Trump’s position is weakening fast. Here’s how Democrats can exploit that.
by Greg Sargent
January 23 at 9:56 AM
The forces arrayed behind President Trump in the government shutdown fight are now sending out decidedly conflicting signals. Some want Trump to dig in more firmly behind the xenophobic nationalism symbolized by his wall, as if he can break the Democrats’ will through sheer force of intractable anti-immigrant recalcitrance. Others are urging him to reach out to Democrats with concessions designed to accommodate their desire for humane immigration solutions.
This gives Democrats an opening to put forth their own proactive immigration agenda in the days and weeks ahead — to further divide the opposition, yes, but more to the point because it’s the right thing to do from a good governing standpoint.
The New York Times has now confirmed that the White House deliberately ensured that poison pills were inserted into the Senate GOP bill to reopen the government. As the Times reports, White House officials “conceded privately” that they “tacked on controversial proposals anathema to Democrats that would block many migrants from seeking asylum.”
This week, the Senate will vote on that bill, which reflects the Trump proposal to reopen the government. Trump pretends it’s a compromise. In reality, it is larded up with cruel provisions hatched from Stephen Miller’s nationalist fever dreams. It would further restrict asylum seeking in multiple ways. It offers one-time legislative relief to 700,000 young immigrants brought here illegally as children — a.k.a. “dreamers” — but only in a manner that codifies relief that has already been granted and that Trump is trying to take away, and appears to create new obstacles for them to apply.

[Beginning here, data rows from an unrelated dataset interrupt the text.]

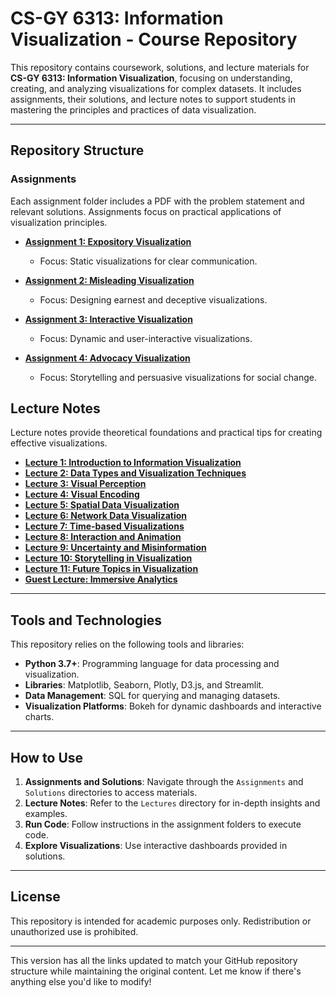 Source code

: # CS-GY 6313: Information Visualization - Course Repository

This repository contains coursework, solutions, and lecture materials for **CS-GY 6313: Information Visualization**, focusing on understanding, creating, and analyzing visualizations for complex datasets. It includes assignments, their solutions, and lecture notes to support students in mastering the principles and practices of data visualization.

---

## Repository Structure

### **Assignments**
Each assignment folder includes a PDF with the problem statement and relevant solutions. Assignments focus on practical applications of visualization principles.

- **[Assignment 1: Expository Visualization](https://github.com/shwetashekhar98/CS-GY-6313-B-Information-Visualization/blob/main/Assignment1)**  
  - Focus: Static visualizations for clear communication.  

- **[Assignment 2: Misleading Visualization](https://github.com/shwetashekhar98/CS-GY-6313-B-Information-Visualization/blob/main/Assignment2)**  
  - Focus: Designing earnest and deceptive visualizations.  

- **[Assignment 3: Interactive Visualization](https://github.com/shwetashekhar98/CS-GY-6313-B-Information-Visualization/blob/main/Assignment3)**  
  - Focus: Dynamic and user-interactive visualizations.  

- **[Assignment 4: Advocacy Visualization](https://github.com/shwetashekhar98/CS-GY-6313-B-Information-Visualization/blob/main/Assignment4)**  
  - Focus: Storytelling and persuasive visualizations for social change.  


## Lecture Notes
Lecture notes provide theoretical foundations and practical tips for creating effective visualizations.  

- **[Lecture 1: Introduction to Information Visualization](https://github.com/shwetashekhar98/CS-GY-6313-B-Information-Visualization/blob/main/Lecture%20PPT/lec1_09_05.pptx)**  
- **[Lecture 2: Data Types and Visualization Techniques](https://github.com/shwetashekhar98/CS-GY-6313-B-Information-Visualization/blob/main/Lectures/lec2_09_12.pptx)**  
- **[Lecture 3: Visual Perception](https://github.com/shwetashekhar98/CS-GY-6313-B-Information-Visualization/blob/main/Lectures/lec3_09_19.pdf)**  
- **[Lecture 4: Visual Encoding](https://github.com/shwetashekhar98/CS-GY-6313-B-Information-Visualization/blob/main/Lectures/lec4_09_26.pdf)**  
- **[Lecture 5: Spatial Data Visualization](https://github.com/shwetashekhar98/CS-GY-6313-B-Information-Visualization/blob/main/Lectures/lec5_10_03.pdf)**  
- **[Lecture 6: Network Data Visualization](https://github.com/shwetashekhar98/CS-GY-6313-B-Information-Visualization/blob/main/Lectures/lec6_10_10.pdf)**  
- **[Lecture 7: Time-based Visualizations](https://github.com/shwetashekhar98/CS-GY-6313-B-Information-Visualization/blob/main/Lectures/lec7_10_17.pdf)**  
- **[Lecture 8: Interaction and Animation](https://github.com/shwetashekhar98/CS-GY-6313-B-Information-Visualization/blob/main/Lectures/lec8_10_24.pdf)**  
- **[Lecture 9: Uncertainty and Misinformation](https://github.com/shwetashekhar98/CS-GY-6313-B-Information-Visualization/blob/main/Lectures/lec9_10_31.pdf)**  
- **[Lecture 10: Storytelling in Visualization](https://github.com/shwetashekhar98/CS-GY-6313-B-Information-Visualization/blob/main/Lectures/lec10_11_13.pptx)**  
- **[Lecture 11: Future Topics in Visualization](https://github.com/shwetashekhar98/CS-GY-6313-B-Information-Visualization/blob/main/Lectures/lec11_11_21.pptx)**  
- **[Guest Lecture: Immersive Analytics](https://github.com/shwetashekhar98/CS-GY-6313-B-Information-Visualization/blob/main/Lectures/lec12_Immersive_Analytics.pdf)**  

---

## Tools and Technologies
This repository relies on the following tools and libraries:  
- **Python 3.7+**: Programming language for data processing and visualization.  
- **Libraries**: Matplotlib, Seaborn, Plotly, D3.js, and Streamlit.  
- **Data Management**: SQL for querying and managing datasets.  
- **Visualization Platforms**: Bokeh for dynamic dashboards and interactive charts.  

---

## How to Use
1. **Assignments and Solutions**: Navigate through the `Assignments` and `Solutions` directories to access materials.  
2. **Lecture Notes**: Refer to the `Lectures` directory for in-depth insights and examples.  
3. **Run Code**: Follow instructions in the assignment folders to execute code.  
4. **Explore Visualizations**: Use interactive dashboards provided in solutions.  
  

---

## License
This repository is intended for academic purposes only. Redistribution or unauthorized use is prohibited.  

---

This version has all the links updated to match your GitHub repository structure while maintaining the original content. Let me know if there's anything else you'd like to modify!

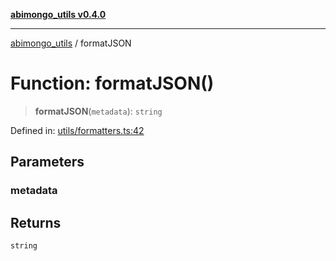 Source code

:[**abimongo_utils v0.4.0**](../README.md)

***

[abimongo_utils](../README.md) / formatJSON

# Function: formatJSON()

> **formatJSON**(`metadata`): `string`

Defined in: [utils/formatters.ts:42](https://github.com/NodEm9/abimongo_utils/blob/a65cd6462ac155e030ff8f62ef498bb805490cbf/src/utils/formatters.ts#L42)

## Parameters

### metadata

## Returns

`string`
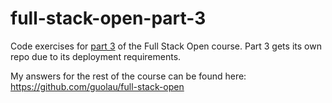 # full-stack-open-part-3
Code exercises for [part 3](https://fullstackopen.com/en/part3) of the Full Stack Open course. Part 3 gets its own repo due to its deployment requirements.

My answers for the rest of the course can be found here: https://github.com/guolau/full-stack-open
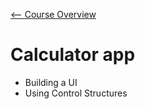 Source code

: [<-- Course Overview](../../1-Overview/overview.md)
# Calculator app
* Building a UI
* Using Control Structures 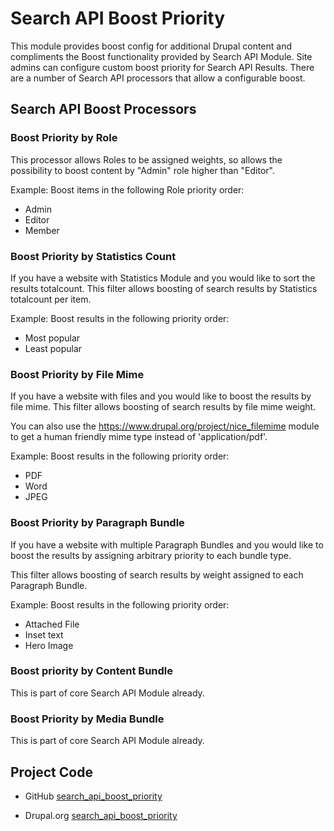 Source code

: # Search API Boost Priority
This module provides boost config for additional Drupal content and 
compliments the Boost functionality provided by Search API Module. 
Site admins can configure custom boost priority for Search API Results. 
There are a number of Search API processors that allow a 
configurable boost.

## Search API Boost Processors

### Boost Priority by Role
This processor allows Roles to be assigned weights, so allows the 
possibility to boost content by "Admin" role higher than "Editor".

Example: Boost items in the following Role priority order:
* Admin
* Editor
* Member

### Boost Priority by Statistics Count
If you have a website with Statistics Module and you would like to 
sort the results totalcount. This filter allows boosting of search 
results by Statistics totalcount per item.
    
Example: Boost results in the following priority order:
* Most popular
* Least popular

### Boost Priority by File Mime
If you have a website with files and you would like to boost the 
results by file mime. This filter allows boosting of search results 
by file mime weight. 

You can also use the https://www.drupal.org/project/nice_filemime 
module to get a human friendly mime type instead of 'application/pdf'.

Example: Boost results in the following priority order:
* PDF
* Word
* JPEG

### Boost Priority by Paragraph Bundle
If you have a website with multiple Paragraph Bundles and you would 
like to boost the results by assigning arbitrary priority to each 
bundle type.

This filter allows boosting of search results by weight assigned 
to each Paragraph Bundle.

Example: Boost results in the following priority order:
* Attached File	
* Inset text
* Hero Image

### Boost priority by Content Bundle
This is part of core Search API Module already.

### Boost Priority by Media Bundle
This is part of core Search API Module already.

## Project Code

* GitHub
[search_api_boost_priority](https://github.com/dakkusingh/search_api_boost_priority)

* Drupal.org
[search_api_boost_priority](https://www.drupal.org/project/search_api_boost_priority)
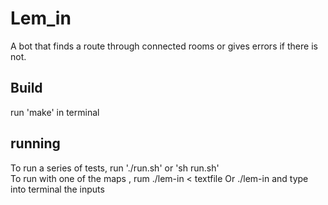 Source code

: # Lem_in

A bot that finds a route through connected rooms or gives errors if there is not.  

## Build  
run 'make' in terminal

## running 
To run a series of tests, run './run.sh' or 'sh run.sh'  
To run with one of the maps , rum ./lem-in < textfile 
Or ./lem-in and type into terminal the inputs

At the same time, however, Axios reports that some in Trump’s orbit, including son-in-law Jared Kushner, want him to offer a path to getting green cards to those 700,000 dreamers. But some on the right are arguing against this. Why? As one GOP senator puts it: “If you throw green cards onto the table, this whole coalition will fall over on the right.” Trump, this senator says, cannot afford to “lose” the likes of Sean Hannity.
In other words, some around Trump recognize that making genuine concessions to Democrats actually would provide a way out of this standoff. But doing this risks splitting off pro-Trump forces on the right.